But since it charges you on the actual read/ writes, the cost per unit capacity, turns out to be way higher.

If we'd be in a scenario, where there's consistent traffic coming in, levels are pretty much predictable, I'll advise it'll be way more cost-effective to go with a baseline set up for provisioned read./ write units plus auto-scale based on utilisation thresholds. 💡

--

2 --> We had to eliminate lambda cold starts for improvising on the performance plus scalability of the application

The simple equation, I often mention :-
Prewarming a set of lambda instances = Reduces cold starts = Reduces latency 👍

How could we actually optimise for performance in Lambda (while still taking the costs into consideration)?

We had two options at hand:-

Approach I --> Through setting provisioned concurrency

We'd have a certain number of execution environments - or rather, lambda instances would be running at all times

🚩Potential Red Flag:- We're incurring charges for uptime irrespective of the actual usage.

Scenario where this would work:-

Where absolutely zero cold starts are essential, and we need to minimize latency at all costs. Also, in cases where we've got predictable and consistent traffic patterns.

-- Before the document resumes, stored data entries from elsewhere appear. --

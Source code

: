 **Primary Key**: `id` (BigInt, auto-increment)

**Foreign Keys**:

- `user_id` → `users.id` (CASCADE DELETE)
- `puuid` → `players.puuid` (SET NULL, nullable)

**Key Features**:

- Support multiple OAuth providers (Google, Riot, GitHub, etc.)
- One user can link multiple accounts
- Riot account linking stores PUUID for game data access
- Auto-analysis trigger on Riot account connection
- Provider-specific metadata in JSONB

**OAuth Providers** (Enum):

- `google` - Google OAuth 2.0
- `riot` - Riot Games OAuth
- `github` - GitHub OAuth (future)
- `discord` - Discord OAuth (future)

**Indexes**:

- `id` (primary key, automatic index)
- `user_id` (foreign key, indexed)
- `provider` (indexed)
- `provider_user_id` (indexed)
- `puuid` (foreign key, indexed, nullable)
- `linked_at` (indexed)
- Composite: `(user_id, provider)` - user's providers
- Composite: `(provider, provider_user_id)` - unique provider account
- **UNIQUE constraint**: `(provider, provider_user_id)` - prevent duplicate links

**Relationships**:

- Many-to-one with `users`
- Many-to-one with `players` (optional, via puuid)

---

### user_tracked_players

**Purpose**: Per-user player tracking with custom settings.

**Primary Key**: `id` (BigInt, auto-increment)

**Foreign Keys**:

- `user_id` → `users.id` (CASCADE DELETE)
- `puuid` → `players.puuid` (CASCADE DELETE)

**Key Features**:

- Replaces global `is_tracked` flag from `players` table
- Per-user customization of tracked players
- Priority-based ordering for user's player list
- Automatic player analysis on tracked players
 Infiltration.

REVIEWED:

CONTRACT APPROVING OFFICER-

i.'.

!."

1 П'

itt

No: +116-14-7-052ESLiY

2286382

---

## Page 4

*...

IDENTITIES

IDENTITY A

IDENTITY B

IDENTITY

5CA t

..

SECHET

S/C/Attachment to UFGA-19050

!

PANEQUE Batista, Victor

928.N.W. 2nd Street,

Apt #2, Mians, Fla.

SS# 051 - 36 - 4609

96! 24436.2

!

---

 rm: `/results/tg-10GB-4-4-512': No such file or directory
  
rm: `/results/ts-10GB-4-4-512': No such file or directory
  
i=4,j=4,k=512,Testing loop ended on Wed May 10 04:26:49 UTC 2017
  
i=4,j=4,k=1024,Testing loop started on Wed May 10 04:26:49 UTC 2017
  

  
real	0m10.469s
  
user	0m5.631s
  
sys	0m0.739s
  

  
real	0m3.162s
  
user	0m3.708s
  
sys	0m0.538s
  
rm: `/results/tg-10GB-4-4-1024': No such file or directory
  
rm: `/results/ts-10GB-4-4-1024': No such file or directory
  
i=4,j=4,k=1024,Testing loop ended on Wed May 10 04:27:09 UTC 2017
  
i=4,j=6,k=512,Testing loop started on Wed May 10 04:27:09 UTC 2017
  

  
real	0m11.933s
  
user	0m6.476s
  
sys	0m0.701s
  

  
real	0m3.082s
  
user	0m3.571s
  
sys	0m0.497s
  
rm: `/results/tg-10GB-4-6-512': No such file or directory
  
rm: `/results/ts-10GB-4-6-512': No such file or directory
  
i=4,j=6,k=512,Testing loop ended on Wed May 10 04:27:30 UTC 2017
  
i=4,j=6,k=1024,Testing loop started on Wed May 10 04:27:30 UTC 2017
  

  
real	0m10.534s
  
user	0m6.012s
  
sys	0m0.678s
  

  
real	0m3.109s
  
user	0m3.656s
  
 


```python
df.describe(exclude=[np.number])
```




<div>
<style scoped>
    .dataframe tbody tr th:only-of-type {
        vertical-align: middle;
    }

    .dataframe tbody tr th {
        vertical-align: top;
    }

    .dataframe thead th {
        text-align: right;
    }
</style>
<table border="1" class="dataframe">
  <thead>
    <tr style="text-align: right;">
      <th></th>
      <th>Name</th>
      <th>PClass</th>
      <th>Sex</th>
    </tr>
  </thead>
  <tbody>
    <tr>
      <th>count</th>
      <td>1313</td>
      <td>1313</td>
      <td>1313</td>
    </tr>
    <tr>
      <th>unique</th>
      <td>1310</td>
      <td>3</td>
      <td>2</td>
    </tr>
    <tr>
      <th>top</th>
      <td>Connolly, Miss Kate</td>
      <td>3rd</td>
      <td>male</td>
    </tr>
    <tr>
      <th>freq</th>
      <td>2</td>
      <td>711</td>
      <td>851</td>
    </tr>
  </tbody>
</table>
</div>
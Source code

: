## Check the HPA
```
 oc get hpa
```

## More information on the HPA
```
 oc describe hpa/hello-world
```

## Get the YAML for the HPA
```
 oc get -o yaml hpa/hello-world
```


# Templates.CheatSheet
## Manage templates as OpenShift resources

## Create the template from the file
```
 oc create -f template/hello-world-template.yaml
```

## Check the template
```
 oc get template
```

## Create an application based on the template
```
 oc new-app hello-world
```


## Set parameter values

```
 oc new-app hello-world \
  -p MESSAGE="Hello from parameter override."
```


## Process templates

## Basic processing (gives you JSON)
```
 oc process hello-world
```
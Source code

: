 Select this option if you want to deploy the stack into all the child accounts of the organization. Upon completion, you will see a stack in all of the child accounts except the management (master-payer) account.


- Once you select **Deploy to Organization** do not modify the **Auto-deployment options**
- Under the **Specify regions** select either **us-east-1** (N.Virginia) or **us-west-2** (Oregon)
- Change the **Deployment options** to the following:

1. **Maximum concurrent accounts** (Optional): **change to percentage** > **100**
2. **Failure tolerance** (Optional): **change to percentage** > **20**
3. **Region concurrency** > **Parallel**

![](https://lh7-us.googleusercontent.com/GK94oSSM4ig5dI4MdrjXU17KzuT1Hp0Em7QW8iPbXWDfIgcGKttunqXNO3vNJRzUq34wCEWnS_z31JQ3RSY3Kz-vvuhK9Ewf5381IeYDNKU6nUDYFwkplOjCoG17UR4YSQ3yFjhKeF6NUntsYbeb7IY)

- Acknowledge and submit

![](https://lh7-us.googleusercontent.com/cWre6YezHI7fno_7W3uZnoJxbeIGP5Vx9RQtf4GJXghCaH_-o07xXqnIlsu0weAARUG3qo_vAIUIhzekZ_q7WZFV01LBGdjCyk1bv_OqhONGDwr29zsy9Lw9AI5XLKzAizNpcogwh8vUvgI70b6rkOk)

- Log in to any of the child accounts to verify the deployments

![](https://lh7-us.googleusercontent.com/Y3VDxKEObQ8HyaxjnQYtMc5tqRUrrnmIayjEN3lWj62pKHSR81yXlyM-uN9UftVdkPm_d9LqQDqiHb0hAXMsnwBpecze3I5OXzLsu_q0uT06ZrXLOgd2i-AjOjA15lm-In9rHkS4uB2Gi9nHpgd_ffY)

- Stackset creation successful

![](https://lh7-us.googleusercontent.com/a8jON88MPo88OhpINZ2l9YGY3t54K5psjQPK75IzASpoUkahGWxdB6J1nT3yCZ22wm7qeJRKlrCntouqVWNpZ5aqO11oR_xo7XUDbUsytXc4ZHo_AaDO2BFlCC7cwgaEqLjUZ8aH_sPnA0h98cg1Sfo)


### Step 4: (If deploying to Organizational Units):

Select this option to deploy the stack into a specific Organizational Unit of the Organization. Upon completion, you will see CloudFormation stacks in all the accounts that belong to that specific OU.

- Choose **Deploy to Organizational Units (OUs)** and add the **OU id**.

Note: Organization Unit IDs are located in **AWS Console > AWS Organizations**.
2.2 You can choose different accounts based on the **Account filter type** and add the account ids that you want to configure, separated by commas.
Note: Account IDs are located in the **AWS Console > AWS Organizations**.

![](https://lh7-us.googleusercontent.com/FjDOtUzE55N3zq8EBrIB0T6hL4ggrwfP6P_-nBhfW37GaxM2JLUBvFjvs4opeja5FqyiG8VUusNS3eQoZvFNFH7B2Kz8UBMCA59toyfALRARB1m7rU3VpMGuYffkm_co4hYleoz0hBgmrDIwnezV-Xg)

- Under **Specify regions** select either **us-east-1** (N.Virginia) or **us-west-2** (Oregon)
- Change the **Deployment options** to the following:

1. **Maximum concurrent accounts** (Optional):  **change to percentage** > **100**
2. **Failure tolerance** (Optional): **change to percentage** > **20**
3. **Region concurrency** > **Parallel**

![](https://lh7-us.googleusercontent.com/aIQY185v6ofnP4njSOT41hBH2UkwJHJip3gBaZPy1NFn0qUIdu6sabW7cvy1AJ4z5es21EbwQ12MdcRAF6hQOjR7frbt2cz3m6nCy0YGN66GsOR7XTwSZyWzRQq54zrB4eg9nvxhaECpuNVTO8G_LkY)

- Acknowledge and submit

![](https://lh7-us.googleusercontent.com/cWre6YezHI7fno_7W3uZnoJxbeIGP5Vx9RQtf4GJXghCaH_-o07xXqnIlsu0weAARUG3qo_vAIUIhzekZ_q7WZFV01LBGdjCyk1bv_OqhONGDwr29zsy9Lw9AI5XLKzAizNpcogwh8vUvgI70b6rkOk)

This is something I'd definitely recommend, when we're dealing with production systems. However, given our usage pattern and subsequent impact on the price point, we'd go in for a custom lambda warmer for now

Our approach --> Implementing a custom Lambda Warmer

Why?

1 ➔ Our application had sporadic usage patterns

2 ➔ I could not compromise on my performance-critical aspects. For me, application execution is equally important.

How did we solve this challenge?

Implementing a custom Lambda Warmer. 💡

--> We've added a new Lambda function specifically designed to warm up our critical functions. ➤ Configured to invoke the critical functions in a manner that "mimics typical user interactions" without altering my application state.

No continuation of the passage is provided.